[PATCH v2 0/4] do_div() with constant divisor simplification
From: Nicolas Pitre
Date: Sun Jul 07 2024 - 13:20:14 EST
While working on mul_u64_u64_div_u64() improvements I realized that there
is a better way to perform a 64x64->128 bits multiplication with overflow
handling. This is not as lean as v1 of the series but still much better
than the existing code IMHO.
Changes from v1:
- Formalize condition for when overflow handling can be skipped.
- Make this condition apply only if it can be determined at compile time
(beware of the compiler not always inling code).

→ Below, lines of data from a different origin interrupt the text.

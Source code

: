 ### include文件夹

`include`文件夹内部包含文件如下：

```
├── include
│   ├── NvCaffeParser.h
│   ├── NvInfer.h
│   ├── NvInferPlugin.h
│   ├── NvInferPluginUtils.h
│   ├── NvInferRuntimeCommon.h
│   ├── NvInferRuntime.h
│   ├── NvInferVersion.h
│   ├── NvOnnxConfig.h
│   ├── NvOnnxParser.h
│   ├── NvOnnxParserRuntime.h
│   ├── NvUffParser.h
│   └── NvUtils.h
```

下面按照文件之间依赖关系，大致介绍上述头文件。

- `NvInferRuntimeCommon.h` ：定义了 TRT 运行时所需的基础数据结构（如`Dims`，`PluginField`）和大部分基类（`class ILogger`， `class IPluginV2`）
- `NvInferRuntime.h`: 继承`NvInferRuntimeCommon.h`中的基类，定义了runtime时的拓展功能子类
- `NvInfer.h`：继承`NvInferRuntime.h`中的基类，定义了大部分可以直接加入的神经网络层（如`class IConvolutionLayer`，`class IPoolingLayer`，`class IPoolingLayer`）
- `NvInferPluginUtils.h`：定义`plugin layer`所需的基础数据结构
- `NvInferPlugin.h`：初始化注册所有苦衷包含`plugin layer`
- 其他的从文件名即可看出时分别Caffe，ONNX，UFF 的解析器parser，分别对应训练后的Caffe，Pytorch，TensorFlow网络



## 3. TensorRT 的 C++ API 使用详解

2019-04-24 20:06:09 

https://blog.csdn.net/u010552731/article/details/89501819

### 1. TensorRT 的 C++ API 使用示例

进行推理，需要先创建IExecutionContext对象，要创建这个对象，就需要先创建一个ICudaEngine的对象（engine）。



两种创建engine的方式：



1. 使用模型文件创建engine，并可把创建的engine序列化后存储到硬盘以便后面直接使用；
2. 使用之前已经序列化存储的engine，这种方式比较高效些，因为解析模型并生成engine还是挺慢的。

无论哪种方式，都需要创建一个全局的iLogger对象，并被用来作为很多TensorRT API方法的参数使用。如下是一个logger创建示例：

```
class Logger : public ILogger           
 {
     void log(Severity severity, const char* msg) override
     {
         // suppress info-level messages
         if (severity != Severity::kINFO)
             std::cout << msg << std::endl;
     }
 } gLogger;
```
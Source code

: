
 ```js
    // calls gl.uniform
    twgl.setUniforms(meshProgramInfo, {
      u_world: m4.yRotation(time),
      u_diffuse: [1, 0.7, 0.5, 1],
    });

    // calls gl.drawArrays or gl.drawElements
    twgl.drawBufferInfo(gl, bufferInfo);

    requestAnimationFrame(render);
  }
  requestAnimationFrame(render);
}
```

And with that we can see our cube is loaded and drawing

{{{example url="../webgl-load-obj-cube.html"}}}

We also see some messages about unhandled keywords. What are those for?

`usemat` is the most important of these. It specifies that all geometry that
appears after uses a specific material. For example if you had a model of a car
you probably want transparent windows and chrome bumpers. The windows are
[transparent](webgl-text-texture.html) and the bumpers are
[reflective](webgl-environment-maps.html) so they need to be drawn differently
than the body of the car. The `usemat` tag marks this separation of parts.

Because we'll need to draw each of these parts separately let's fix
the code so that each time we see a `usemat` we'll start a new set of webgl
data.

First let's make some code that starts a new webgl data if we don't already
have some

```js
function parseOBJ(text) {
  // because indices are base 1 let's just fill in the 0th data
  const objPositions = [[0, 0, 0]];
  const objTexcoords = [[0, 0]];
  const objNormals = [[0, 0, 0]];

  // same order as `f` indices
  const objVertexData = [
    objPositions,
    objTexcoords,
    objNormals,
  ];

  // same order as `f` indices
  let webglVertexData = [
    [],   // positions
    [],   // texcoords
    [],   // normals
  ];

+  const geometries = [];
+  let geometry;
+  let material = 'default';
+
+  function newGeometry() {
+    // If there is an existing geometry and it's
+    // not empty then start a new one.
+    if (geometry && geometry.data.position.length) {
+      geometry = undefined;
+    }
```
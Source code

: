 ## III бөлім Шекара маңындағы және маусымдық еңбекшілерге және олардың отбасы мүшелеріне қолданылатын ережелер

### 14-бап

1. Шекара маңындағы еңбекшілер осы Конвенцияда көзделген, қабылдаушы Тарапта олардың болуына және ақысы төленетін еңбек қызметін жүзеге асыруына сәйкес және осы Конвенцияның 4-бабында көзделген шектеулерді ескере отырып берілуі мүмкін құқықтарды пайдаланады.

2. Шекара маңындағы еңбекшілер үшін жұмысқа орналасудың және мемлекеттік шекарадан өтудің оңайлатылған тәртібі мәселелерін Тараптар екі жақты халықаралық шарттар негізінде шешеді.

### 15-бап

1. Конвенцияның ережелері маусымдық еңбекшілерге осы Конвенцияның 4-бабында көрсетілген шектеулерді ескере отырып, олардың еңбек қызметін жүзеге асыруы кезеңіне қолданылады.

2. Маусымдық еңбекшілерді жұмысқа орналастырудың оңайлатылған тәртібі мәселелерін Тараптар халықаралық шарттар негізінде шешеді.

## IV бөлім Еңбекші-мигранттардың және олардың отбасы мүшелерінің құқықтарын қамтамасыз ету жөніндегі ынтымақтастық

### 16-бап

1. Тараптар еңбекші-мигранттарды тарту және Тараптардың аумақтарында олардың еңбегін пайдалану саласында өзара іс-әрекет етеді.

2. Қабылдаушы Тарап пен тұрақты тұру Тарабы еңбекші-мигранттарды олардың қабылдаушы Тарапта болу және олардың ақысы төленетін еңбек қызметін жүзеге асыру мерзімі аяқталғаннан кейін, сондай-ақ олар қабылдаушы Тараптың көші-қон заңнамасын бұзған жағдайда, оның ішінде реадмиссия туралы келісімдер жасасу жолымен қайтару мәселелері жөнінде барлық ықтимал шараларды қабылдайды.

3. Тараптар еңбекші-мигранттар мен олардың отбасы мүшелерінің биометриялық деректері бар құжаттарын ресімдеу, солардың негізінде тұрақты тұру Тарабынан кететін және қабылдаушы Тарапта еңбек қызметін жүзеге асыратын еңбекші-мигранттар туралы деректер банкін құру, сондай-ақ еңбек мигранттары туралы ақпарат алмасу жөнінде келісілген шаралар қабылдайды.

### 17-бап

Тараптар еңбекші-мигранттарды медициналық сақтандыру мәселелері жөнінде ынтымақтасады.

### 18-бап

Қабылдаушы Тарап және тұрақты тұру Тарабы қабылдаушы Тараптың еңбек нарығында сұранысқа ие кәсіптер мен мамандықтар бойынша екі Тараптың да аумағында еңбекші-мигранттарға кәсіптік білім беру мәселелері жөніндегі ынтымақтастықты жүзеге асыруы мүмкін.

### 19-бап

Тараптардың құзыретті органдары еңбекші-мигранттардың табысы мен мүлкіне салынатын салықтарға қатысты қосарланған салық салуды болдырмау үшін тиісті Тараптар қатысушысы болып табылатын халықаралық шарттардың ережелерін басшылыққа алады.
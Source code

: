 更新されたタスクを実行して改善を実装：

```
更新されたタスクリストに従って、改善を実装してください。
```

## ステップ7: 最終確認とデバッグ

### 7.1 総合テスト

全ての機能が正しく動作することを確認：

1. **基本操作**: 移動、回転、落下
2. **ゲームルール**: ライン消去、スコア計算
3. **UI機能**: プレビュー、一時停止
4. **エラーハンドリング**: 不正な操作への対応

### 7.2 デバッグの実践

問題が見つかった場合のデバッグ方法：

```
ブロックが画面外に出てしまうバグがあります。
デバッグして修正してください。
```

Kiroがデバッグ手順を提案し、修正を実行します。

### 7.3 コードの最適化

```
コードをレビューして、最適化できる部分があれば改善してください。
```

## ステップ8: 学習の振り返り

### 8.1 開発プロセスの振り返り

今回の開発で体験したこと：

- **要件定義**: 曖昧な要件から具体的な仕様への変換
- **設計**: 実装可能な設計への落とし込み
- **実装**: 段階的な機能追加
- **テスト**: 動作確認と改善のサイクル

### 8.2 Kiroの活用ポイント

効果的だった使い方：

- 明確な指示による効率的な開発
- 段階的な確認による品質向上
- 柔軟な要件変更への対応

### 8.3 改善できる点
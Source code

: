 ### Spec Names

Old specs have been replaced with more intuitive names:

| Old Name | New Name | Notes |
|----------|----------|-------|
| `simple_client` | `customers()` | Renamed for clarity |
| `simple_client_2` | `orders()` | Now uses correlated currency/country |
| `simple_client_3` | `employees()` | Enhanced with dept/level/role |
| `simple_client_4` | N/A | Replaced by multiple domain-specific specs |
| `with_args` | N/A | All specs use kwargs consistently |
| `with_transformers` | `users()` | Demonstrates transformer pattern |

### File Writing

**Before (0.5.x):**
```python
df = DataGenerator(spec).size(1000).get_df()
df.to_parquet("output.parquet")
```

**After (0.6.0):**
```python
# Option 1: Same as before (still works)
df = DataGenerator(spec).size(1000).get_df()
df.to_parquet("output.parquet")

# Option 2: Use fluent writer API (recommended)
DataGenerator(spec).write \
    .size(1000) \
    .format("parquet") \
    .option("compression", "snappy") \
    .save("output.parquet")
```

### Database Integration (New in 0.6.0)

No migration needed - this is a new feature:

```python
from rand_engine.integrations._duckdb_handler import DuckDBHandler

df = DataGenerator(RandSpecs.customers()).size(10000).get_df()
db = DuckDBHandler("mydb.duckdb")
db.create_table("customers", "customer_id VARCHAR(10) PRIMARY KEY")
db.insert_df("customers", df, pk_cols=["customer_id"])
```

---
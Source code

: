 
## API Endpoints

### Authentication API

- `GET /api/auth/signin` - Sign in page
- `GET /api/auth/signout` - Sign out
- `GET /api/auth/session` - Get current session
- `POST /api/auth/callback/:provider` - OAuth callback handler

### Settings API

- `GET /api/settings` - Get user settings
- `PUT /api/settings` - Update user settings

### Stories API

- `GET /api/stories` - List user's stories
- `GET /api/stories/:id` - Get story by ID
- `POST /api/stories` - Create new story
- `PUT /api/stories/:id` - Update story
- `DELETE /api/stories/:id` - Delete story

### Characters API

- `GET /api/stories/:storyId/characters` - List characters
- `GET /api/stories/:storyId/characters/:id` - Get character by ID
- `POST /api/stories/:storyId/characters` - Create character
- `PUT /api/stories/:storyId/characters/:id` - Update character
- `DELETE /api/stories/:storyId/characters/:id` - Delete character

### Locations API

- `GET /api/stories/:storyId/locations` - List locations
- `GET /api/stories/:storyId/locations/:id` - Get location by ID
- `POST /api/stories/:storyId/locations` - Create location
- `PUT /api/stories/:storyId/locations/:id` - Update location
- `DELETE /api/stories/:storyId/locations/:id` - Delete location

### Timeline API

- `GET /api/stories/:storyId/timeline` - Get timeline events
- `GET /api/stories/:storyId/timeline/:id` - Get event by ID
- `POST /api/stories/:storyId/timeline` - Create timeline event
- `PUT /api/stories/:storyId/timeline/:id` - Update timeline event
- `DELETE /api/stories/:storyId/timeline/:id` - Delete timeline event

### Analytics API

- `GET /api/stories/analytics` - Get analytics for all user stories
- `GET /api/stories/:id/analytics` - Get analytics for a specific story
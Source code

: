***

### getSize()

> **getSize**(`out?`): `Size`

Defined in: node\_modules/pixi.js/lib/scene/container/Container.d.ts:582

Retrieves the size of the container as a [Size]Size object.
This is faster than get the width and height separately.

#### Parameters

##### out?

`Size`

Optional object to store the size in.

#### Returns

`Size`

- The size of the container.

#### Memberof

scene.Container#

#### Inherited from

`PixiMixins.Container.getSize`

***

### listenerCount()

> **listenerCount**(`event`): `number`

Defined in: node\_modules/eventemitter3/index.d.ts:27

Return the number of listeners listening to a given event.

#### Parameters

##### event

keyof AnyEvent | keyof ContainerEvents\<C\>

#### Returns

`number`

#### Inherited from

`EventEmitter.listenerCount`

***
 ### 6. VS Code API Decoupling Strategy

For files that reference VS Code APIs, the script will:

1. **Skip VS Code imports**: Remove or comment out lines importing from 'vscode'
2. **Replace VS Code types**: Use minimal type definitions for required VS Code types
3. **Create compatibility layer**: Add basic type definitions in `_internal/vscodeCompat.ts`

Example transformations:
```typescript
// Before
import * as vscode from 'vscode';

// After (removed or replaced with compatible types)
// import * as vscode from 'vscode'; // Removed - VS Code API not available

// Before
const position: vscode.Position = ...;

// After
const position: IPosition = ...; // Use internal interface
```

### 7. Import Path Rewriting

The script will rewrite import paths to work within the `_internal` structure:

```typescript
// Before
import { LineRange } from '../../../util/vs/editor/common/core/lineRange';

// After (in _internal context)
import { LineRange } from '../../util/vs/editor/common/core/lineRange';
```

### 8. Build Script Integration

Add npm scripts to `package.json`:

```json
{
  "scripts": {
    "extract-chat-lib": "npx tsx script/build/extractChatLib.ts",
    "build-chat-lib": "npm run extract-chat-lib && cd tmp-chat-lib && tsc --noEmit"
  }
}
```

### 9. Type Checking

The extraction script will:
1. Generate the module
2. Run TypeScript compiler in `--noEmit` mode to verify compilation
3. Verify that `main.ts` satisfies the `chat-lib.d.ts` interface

- Keep the ARM assembly but apply the above changes to it as well.
- Simplify generic C code for __arch_xprod64() further.
- Force __always_inline when optimizing for performance.
- Augment test_div64.c with important edge cases.
Link to v1: https://lore.kernel.org/lkml/20240705022334.1378363-1-nico@xxxxxxxxxxx/
The diffstat is:
arch/arm/include/asm/div64.h | 13 +++-
include/asm-generic/div64.h | 121 ++++++++++++-----------------------
lib/math/test_div64.c | 85 +++++++++++++++++++++++-
3 files changed, 134 insertions(+), 85 deletions(-)